И когда я увидел у борта побледневшего как смерть человека, который прислушивался в реве валов к священной песне моря, я сказал ему:
-- Спустись в трюм и пересчитай павших овец. Случается, что, перепугавшись, они затаптывают друг друга. Он ответил:
-- Бог сызнова лепит море. Я слышу треск мидель-шпангоутов. У них не должно быть голоса, они для нас основа основ, наш костяк и опора. Не должно быть голоса и у опор в глубинах земли, которой мы доверили свои дома, аллеи олив, кротких тонкорунных овец, медленно жующих в хлеву Господнюю траву. Отрадно растить оливы, растить овец, заниматься едой и любовью у себя в доме. Страшно, когда опасными для тебя становятся собственные стены. Когда завершенное вновь пускают в работу. Вот и сейчас молчаливое обретает голос. Что с нами будет, если забормочут горы?
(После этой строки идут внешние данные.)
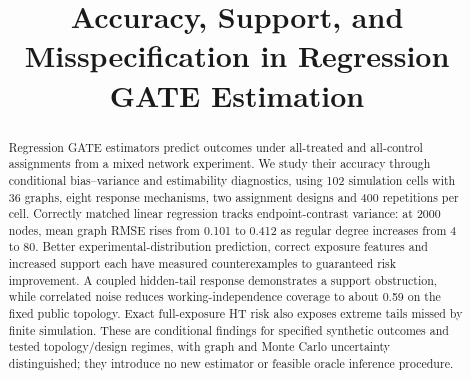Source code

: \documentclass{article}
\title{Accuracy, Support, and Misspecification in Regression GATE Estimation}
\author{}
\begin{document}
\maketitle
\begin{abstract}
Regression GATE estimators predict outcomes under all-treated and all-control assignments from a mixed network experiment. We study their accuracy through conditional bias--variance and estimability diagnostics, using 102 simulation cells with 36 graphs, eight response mechanisms, two assignment designs and 400 repetitions per cell. Correctly matched linear regression tracks endpoint-contrast variance: at 2000 nodes, mean graph RMSE rises from 0.101 to 0.412 as regular degree increases from 4 to 80. Better experimental-distribution prediction, correct exposure features and increased support each have measured counterexamples to guaranteed risk improvement. A coupled hidden-tail response demonstrates a support obstruction, while correlated noise reduces working-independence coverage to about 0.59 on the fixed public topology. Exact full-exposure HT risk also exposes extreme tails missed by finite simulation. These are conditional findings for specified synthetic outcomes and tested topology/design regimes, with graph and Monte Carlo uncertainty distinguished; they introduce no new estimator or feasible oracle inference procedure.
\end{abstract}







\clearpage


\clearpage
\appendix





\clearpage

\end{document}
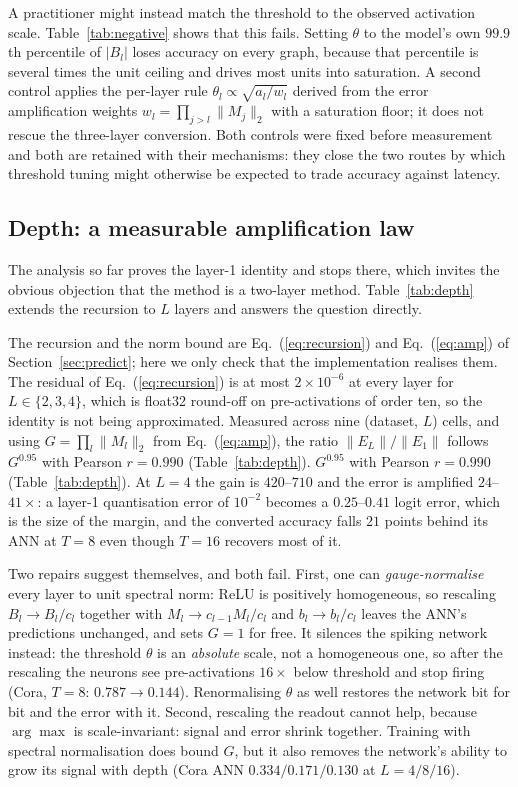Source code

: \documentclass[10pt,twocolumn]{article}
\newcommand{\tabref}[1]{Table~\ref{#1}}
\newcommand{\secref}[1]{Section~\ref{#1}}
\newcommand{\eqnref}[1]{Eq.~(\ref{#1})}
\begin{document}
A practitioner might instead match the threshold to the observed activation scale.
\tabref{tab:negative} shows that this fails. Setting $\theta$ to the model's own $99.9$th percentile
of $|B_l|$ loses accuracy on every graph, because that percentile is several times the unit ceiling
and drives most units into saturation. A second control applies the per-layer rule
$\theta_l\propto\sqrt{a_l/w_l}$ derived from the error amplification weights
$w_l=\prod_{j>l}\lVert M_j\rVert_{2}$ with a saturation floor; it does not rescue the three-layer
conversion. Both controls were fixed before measurement and both are retained with their mechanisms:
they close the two routes by which threshold tuning might otherwise be expected to trade accuracy
against latency.

\subsection{Depth: a measurable amplification law}
\label{sec:depth}

The analysis so far proves the layer-1 identity and stops there, which invites the obvious
objection that the method is a two-layer method. \tabref{tab:depth} extends the recursion to $L$
layers and answers the question directly.

The recursion and the norm bound are \eqnref{eq:recursion} and \eqnref{eq:amp} of
\secref{sec:predict}; here we only check that the implementation realises them. The residual
of \eqnref{eq:recursion} is at most $2\times10^{-6}$ at every layer for $L\in\{2,3,4\}$, which
is float32 round-off on pre-activations of order ten, so the identity is not being approximated.
Measured across nine (dataset, $L$) cells, and using $G=\prod_{l}\lVert M_{l}\rVert_{2}$ from \eqnref{eq:amp}, the ratio $\lVert E_{L}\rVert/\lVert E_{1}\rVert$ follows $G^{0.95}$ with
Pearson $r=0.990$ (\tabref{tab:depth}).
$G^{0.95}$ with Pearson $r=0.990$ (\tabref{tab:depth}). At $L=4$ the gain is $420$--$710$ and the
error is amplified $24$--$41\times$: a layer-1 quantisation error of $10^{-2}$ becomes a
$0.25$--$0.41$ logit error, which is the size of the margin, and the converted accuracy falls $21$
points behind its ANN at $T=8$ even though $T=16$ recovers most of it.

Two repairs suggest themselves, and both fail. First, one can \emph{gauge-normalise} every layer to
unit spectral norm: ReLU is positively homogeneous, so rescaling
$B_{l}\to B_{l}/c_{l}$ together with $M_{l}\to c_{l-1}M_{l}/c_{l}$ and $b_{l}\to b_{l}/c_{l}$ leaves
the ANN's predictions unchanged, and sets $G=1$ for free. It silences the spiking network instead:
the threshold $\theta$ is an \emph{absolute} scale, not a homogeneous one, so after the rescaling
the neurons see pre-activations $16\times$ below threshold and stop firing (Cora, $T=8$: $0.787\to
0.144$). Renormalising $\theta$ as well restores the network bit for bit and the error with it.
Second, rescaling the readout cannot help, because $\arg\max$ is scale-invariant: signal and error
shrink together. Training with spectral normalisation does bound $G$, but it also removes the
network's ability to grow its signal with depth (Cora ANN $0.334/0.171/0.130$ at
$L=4/8/16$).
\end{document}
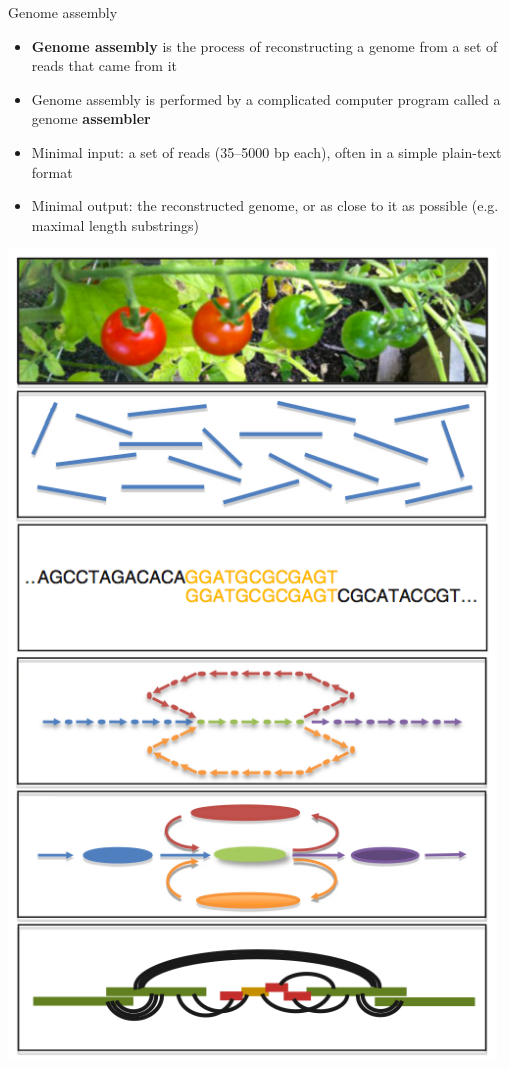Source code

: \documentclass[xcolor=dvipsnames]{beamer}
\begin{document}
\begin{frame}{Genome assembly}
    \begin{minipage}{0.63\textwidth}
        \begin{itemize}
            \item {\bf Genome assembly} is the process of reconstructing
                  a genome from a set of reads that came from it
            \item Genome assembly is performed by a complicated computer program
                called a genome {\bf assembler}
            \item Minimal input: a set of reads (35--5000 bp each), often in a
                simple plain-text format
            \item Minimal output: the reconstructed genome, or as close to it as
                possible (e.g. maximal length substrings)
        \end{itemize}
    \end{minipage}
    \begin{minipage}{0.35\textwidth}
        \includegraphics[width=0.97\textwidth]{AssemblyFlow.jpg}
    \end{minipage}
\end{frame}
\end{document}
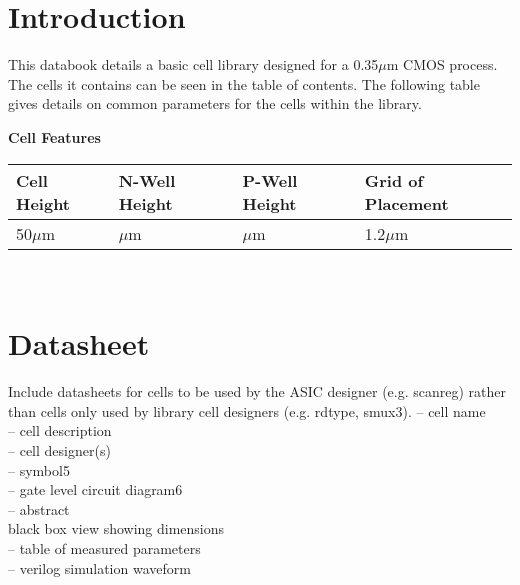 \documentclass[11pt,a4paper]{article} %
\begin{document}
 \newpage 
\section{Introduction}


This databook details a basic cell library designed for a 0.35$\mu$m CMOS process. The cells it contains can be seen in the table of contents. The following table gives details on common parameters for the cells within the library.

\begin{center}
\textbf{Cell Features}\\[0.2cm]

    \begin{tabular}{|l|l|l|l|}
    \hline
    Cell Height      &  N-Well Height & P-Well Height & Grid of Placement \\ \hline \hline
      50$\mu$m & $\mu$m & $\mu$m & 1.2$\mu$m        \\ \hline
    \end{tabular}\\[0.5cm]


\end{center}




 \newpage 
\section{Datasheet} %

Include datasheets for cells to be used by the ASIC designer (e.g. scanreg)
rather than cells only used by library cell designers (e.g. rdtype, smux3).
– cell name\\
– cell description\\
– cell designer(s)\\
– symbol5\\
– gate level circuit diagram6\\
– abstract\\
black box view showing dimensions\\
– table of measured parameters\\
– verilog simulation waveform\\
\end{document}
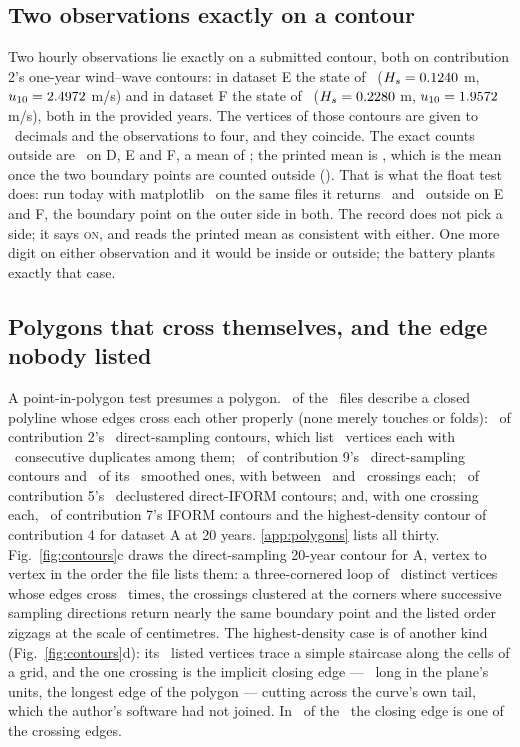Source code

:\documentclass[preprint,11pt,authoryear]{elsarticle}
\begin{document}
\subsection{Two observations exactly on a contour}\label{sec:on}
Two hourly observations lie exactly on a submitted contour, both on contribution 2's one-year wind--wave contours: in dataset E the state of \EOnEWhen\ ($\Hs = \EOnEHs$ m, $u_{10} = \EOnEU$ m/s) and in dataset F the state of \EOnFWhen\ ($\Hs = \EOnFHs$ m, $u_{10} = \EOnFU$ m/s), both in the provided years. The vertices of those contours are given to \ETwoVertexDecimals\ decimals and the observations to four, and they coincide. The exact counts outside are \ETwoEach\ on D, E and F, a mean of \ETwoMean; the printed mean is \ETwoPrinted, which is the mean once the two boundary points are counted outside (\ETwoMeanWithOn). That is what the float test does: run today with matplotlib \EFloatMatplotlib\ on the same files it returns \EFloatOutE\ and \EFloatOutF\ outside on E and F, the boundary point on the outer side in both. The record does not pick a side; it says \textsc{on}, and reads the printed mean as consistent with either. One more digit on either observation and it would be inside or outside; the battery plants exactly that case.

\subsection{Polygons that cross themselves, and the edge nobody listed}\label{sec:polygons}
A point-in-polygon test presumes a polygon. \ENotSimple\ of the \EContours\ files describe a closed polyline whose edges cross each other properly (none merely touches or folds): \ENsTwo\ of contribution 2's \EFilesTwo\ direct-sampling contours, which list \ETwoVertices\ vertices each with \ETwoDuplicates\ consecutive duplicates among them; \ENsNineDS\ of contribution 9's \EFilesNineDS\ direct-sampling contours and \ENsNineDSs\ of its \EFilesNineDS\ smoothed ones, with between \ENsNineDSCrossMin\ and \ENsNineDSCrossMax\ crossings each; \ENsFive\ of contribution 5's \EFilesFive\ declustered direct-IFORM contours; and, with one crossing each, \ENsSeven\ of contribution 7's IFORM contours and the highest-density contour of contribution 4 for dataset A at 20 years. \ref{app:polygons} lists all thirty. Fig.~\ref{fig:contours}c draws the direct-sampling 20-year contour for A, vertex to vertex in the order the file lists them: a three-cornered loop of \EDSADistinct\ distinct vertices whose edges cross \EDSACross\ times, the crossings clustered at the corners where successive sampling directions return nearly the same boundary point and the listed order zigzags at the scale of centimetres. The highest-density case is of another kind (Fig.~\ref{fig:contours}d): its \EHDVertices\ listed vertices trace a simple staircase along the cells of a grid, and the one crossing is the implicit closing edge --- \EHDClosingLen\ long in the plane's units, the longest edge of the polygon --- cutting across the curve's own tail, which the author's software had not joined. In \EClosingCrossers\ of the \ENotSimple\ the closing edge is one of the crossing edges.
\end{document}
Я слышал их бормотанье, и мне его не забыть.
-- Какое бормотанье? -- спросил я.
-- Господин мой, раньше я жил в деревне, раскинувшейся на покойной спине холма, крепко стоящей на своей земле под своим небом, собиравшейся долго жить и прожившей долго. Шероховатые каменные колодцы, пороги домов, ложе родника благодаря вековому служению обрели благословенную гладкость. Но однажды ночью что-то очнулось в земных глубинах. Мы поняли, что земля ожила у нас под ногами и захотела стать другой. Завершенное вновь поступало в работу. И мы испугались.